Data records Start Marker

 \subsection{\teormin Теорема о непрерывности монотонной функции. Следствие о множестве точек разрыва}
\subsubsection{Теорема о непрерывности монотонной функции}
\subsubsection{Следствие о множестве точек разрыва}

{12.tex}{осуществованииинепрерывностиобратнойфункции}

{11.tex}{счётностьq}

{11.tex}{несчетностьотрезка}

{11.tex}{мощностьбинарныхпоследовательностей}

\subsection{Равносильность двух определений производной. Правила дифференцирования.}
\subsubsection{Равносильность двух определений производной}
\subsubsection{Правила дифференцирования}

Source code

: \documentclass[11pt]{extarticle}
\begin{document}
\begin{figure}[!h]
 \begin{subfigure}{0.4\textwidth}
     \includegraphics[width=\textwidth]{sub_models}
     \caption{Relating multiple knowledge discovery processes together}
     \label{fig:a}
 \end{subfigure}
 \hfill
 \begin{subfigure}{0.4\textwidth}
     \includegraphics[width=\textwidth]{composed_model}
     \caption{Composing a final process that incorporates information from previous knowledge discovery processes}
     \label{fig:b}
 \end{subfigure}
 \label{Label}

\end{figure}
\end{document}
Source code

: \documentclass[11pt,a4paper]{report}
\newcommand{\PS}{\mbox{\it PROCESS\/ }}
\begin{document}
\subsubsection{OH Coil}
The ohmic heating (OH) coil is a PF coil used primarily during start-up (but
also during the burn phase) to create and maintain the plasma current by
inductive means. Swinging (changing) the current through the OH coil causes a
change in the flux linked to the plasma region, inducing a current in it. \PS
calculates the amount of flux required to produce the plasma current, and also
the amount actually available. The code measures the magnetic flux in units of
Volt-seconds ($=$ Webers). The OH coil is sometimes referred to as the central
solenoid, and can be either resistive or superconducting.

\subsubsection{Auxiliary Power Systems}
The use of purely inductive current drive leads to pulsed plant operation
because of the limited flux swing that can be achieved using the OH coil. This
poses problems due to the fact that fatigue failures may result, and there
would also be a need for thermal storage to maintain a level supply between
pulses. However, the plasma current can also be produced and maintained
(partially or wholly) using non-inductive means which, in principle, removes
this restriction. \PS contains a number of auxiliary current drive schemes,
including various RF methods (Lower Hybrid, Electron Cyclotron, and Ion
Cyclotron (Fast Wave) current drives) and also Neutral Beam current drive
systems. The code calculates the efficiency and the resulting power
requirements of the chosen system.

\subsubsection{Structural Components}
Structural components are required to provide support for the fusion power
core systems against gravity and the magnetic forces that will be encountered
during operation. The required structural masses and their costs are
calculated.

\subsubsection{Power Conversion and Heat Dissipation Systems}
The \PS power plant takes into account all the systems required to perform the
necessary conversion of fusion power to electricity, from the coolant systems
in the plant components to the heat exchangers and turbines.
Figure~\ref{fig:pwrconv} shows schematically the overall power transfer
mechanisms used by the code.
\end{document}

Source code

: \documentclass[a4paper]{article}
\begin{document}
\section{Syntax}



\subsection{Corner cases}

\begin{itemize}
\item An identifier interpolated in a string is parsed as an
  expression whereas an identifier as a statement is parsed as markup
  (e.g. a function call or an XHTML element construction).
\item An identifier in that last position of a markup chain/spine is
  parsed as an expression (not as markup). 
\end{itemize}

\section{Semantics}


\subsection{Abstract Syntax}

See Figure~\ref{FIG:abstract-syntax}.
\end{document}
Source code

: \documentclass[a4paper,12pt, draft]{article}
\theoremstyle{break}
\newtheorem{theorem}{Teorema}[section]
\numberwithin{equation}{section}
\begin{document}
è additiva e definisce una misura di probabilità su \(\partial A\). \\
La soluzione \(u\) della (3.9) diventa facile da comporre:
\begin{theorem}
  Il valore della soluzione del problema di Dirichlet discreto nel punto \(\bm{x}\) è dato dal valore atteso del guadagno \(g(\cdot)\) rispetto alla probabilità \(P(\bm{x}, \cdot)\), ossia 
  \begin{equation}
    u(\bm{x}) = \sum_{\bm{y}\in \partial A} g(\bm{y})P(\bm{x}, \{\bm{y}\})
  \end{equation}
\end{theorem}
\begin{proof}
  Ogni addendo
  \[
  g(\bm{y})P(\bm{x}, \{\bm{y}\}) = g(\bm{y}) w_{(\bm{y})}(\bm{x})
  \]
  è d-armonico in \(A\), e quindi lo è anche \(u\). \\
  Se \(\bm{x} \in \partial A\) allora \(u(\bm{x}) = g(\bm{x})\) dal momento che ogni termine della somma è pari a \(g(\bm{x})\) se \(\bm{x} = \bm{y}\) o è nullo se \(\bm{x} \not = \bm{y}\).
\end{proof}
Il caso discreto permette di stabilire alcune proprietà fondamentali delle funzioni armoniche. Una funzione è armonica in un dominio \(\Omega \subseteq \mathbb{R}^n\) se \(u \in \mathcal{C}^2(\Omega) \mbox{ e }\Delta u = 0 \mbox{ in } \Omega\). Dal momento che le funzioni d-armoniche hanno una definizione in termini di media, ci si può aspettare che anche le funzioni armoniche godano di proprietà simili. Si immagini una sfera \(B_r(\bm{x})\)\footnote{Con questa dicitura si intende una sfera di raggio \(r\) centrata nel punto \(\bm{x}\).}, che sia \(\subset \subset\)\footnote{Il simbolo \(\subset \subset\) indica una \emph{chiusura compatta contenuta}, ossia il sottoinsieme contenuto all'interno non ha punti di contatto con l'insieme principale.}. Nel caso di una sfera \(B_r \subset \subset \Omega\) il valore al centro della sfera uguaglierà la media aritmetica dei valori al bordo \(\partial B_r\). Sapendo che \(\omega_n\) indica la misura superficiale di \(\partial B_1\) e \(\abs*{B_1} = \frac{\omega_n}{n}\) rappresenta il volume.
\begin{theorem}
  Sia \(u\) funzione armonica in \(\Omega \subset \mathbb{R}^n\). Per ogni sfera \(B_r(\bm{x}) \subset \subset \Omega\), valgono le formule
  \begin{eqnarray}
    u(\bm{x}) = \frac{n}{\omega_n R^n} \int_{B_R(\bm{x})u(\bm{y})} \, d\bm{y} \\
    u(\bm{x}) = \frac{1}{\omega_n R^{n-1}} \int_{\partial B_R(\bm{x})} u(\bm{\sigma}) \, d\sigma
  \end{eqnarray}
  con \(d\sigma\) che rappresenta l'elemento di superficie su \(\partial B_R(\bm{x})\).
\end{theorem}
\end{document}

Data records End Marker

— What is required —
What do the records say? Quote them all exactly.

— Response —
 \subsection{\teormin Теорема о непрерывности монотонной функции. Следствие о множестве точек разрыва}
\subsubsection{Теорема о непрерывности монотонной функции}
\subsubsection{Следствие о множестве точек разрыва}

{12.tex}{осуществованииинепрерывностиобратнойфункции}

{11.tex}{счётностьq}

{11.tex}{несчетностьотрезка}

{11.tex}{мощностьбинарныхпоследовательностей}

\subsection{Равносильность двух определений производной. Правила дифференцирования.}
\subsubsection{Равносильность двух определений производной}
\subsubsection{Правила дифференцирования}

Source code

: \documentclass[11pt]{extarticle}
\begin{document}
\begin{figure}[!h]
 \begin{subfigure}{0.4\textwidth}
     \includegraphics[width=\textwidth]{sub_models}
     \caption{Relating multiple knowledge discovery processes together}
     \label{fig:a}
 \end{subfigure}
 \hfill
 \begin{subfigure}{0.4\textwidth}
     \includegraphics[width=\textwidth]{composed_model}
     \caption{Composing a final process that incorporates information from previous knowledge discovery processes}
     \label{fig:b}
 \end{subfigure}
 \label{Label}

\end{figure}
\end{document}
Source code

: \documentclass[11pt,a4paper]{report}
\newcommand{\PS}{\mbox{\it PROCESS\/ }}
\begin{document}
\subsubsection{OH Coil}
The ohmic heating (OH) coil is a PF coil used primarily during start-up (but
also during the burn phase) to create and maintain the plasma current by
inductive means. Swinging (changing) the current through the OH coil causes a
change in the flux linked to the plasma region, inducing a current in it. \PS
calculates the amount of flux required to produce the plasma current, and also
the amount actually available. The code measures the magnetic flux in units of
Volt-seconds ($=$ Webers). The OH coil is sometimes referred to as the central
solenoid, and can be either resistive or superconducting.

\subsubsection{Auxiliary Power Systems}
The use of purely inductive current drive leads to pulsed plant operation
because of the limited flux swing that can be achieved using the OH coil. This
poses problems due to the fact that fatigue failures may result, and there
would also be a need for thermal storage to maintain a level supply between
pulses. However, the plasma current can also be produced and maintained
(partially or wholly) using non-inductive means which, in principle, removes
this restriction. \PS contains a number of auxiliary current drive schemes,
including various RF methods (Lower Hybrid, Electron Cyclotron, and Ion
Cyclotron (Fast Wave) current drives) and also Neutral Beam current drive
systems. The code calculates the efficiency and the resulting power
requirements of the chosen system.

\subsubsection{Structural Components}
Structural components are required to provide support for the fusion power
core systems against gravity and the magnetic forces that will be encountered
during operation. The required structural masses and their costs are
calculated.

\subsubsection{Power Conversion and Heat Dissipation Systems}
The \PS power plant takes into account all the systems required to perform the
necessary conversion of fusion power to electricity, from the coolant systems
in the plant components to the heat exchangers and turbines.
Figure~\ref{fig:pwrconv} shows schematically the overall power transfer
mechanisms used by the code.
\end{document}

Source code

: \documentclass[a4paper]{article}
\begin{document}
\section{Syntax}



\subsection{Corner cases}

\begin{itemize}
\item An identifier interpolated in a string is parsed as an
  expression whereas an identifier as a statement is parsed as markup
  (e.g. a function call or an XHTML element construction).
\item An identifier in that last position of a markup chain/spine is
  parsed as an expression (not as markup). 
\end{itemize}

\section{Semantics}


\subsection{Abstract Syntax}

See Figure~\ref{FIG:abstract-syntax}.
\end{document}
Source code

: \documentclass[a4paper,12pt, draft]{article}
\theoremstyle{break}
\newtheorem{theorem}{Teorema}[section]
\numberwithin{equation}{section}
\begin{document}
è additiva e definisce una misura di probabilità su \(\partial A\). \\
La soluzione \(u\) della (3.9) diventa facile da comporre:
\begin{theorem}
  Il valore della soluzione del problema di Dirichlet discreto nel punto \(\bm{x}\) è dato dal valore atteso del guadagno \(g(\cdot)\) rispetto alla probabilità \(P(\bm{x}, \cdot)\), ossia 
  \begin{equation}
    u(\bm{x}) = \sum_{\bm{y}\in \partial A} g(\bm{y})P(\bm{x}, \{\bm{y}\})
  \end{equation}
\end{theorem}
\begin{proof}
  Ogni addendo
  \[
  g(\bm{y})P(\bm{x}, \{\bm{y}\}) = g(\bm{y}) w_{(\bm{y})}(\bm{x})
  \]
  è d-armonico in \(A\), e quindi lo è anche \(u\). \\
  Se \(\bm{x} \in \partial A\) allora \(u(\bm{x}) = g(\bm{x})\) dal momento che ogni termine della somma è pari a \(g(\bm{x})\) se \(\bm{x} = \bm{y}\) o è nullo se \(\bm{x} \not = \bm{y}\).
\end{proof}
Il caso discreto permette di stabilire alcune proprietà fondamentali delle funzioni armoniche. Una funzione è armonica in un dominio \(\Omega \subseteq \mathbb{R}^n\) se \(u \in \mathcal{C}^2(\Omega) \mbox{ e }\Delta u = 0 \mbox{ in } \Omega\). Dal momento che le funzioni d-armoniche hanno una definizione in termini di media, ci si può aspettare che anche le funzioni armoniche godano di proprietà simili. Si immagini una sfera \(B_r(\bm{x})\)\footnote{Con questa dicitura si intende una sfera di raggio \(r\) centrata nel punto \(\bm{x}\).}, che sia \(\subset \subset\)\footnote{Il simbolo \(\subset \subset\) indica una \emph{chiusura compatta contenuta}, ossia il sottoinsieme contenuto all'interno non ha punti di contatto con l'insieme principale.}. Nel caso di una sfera \(B_r \subset \subset \Omega\) il valore al centro della sfera uguaglierà la media aritmetica dei valori al bordo \(\partial B_r\). Sapendo che \(\omega_n\) indica la misura superficiale di \(\partial B_1\) e \(\abs*{B_1} = \frac{\omega_n}{n}\) rappresenta il volume.
\begin{theorem}
  Sia \(u\) funzione armonica in \(\Omega \subset \mathbb{R}^n\). Per ogni sfera \(B_r(\bm{x}) \subset \subset \Omega\), valgono le formule
  \begin{eqnarray}
    u(\bm{x}) = \frac{n}{\omega_n R^n} \int_{B_R(\bm{x})u(\bm{y})} \, d\bm{y} \\
    u(\bm{x}) = \frac{1}{\omega_n R^{n-1}} \int_{\partial B_R(\bm{x})} u(\bm{\sigma}) \, d\sigma
  \end{eqnarray}
  con \(d\sigma\) che rappresenta l'elemento di superficie su \(\partial B_R(\bm{x})\).
\end{theorem}
\end{document}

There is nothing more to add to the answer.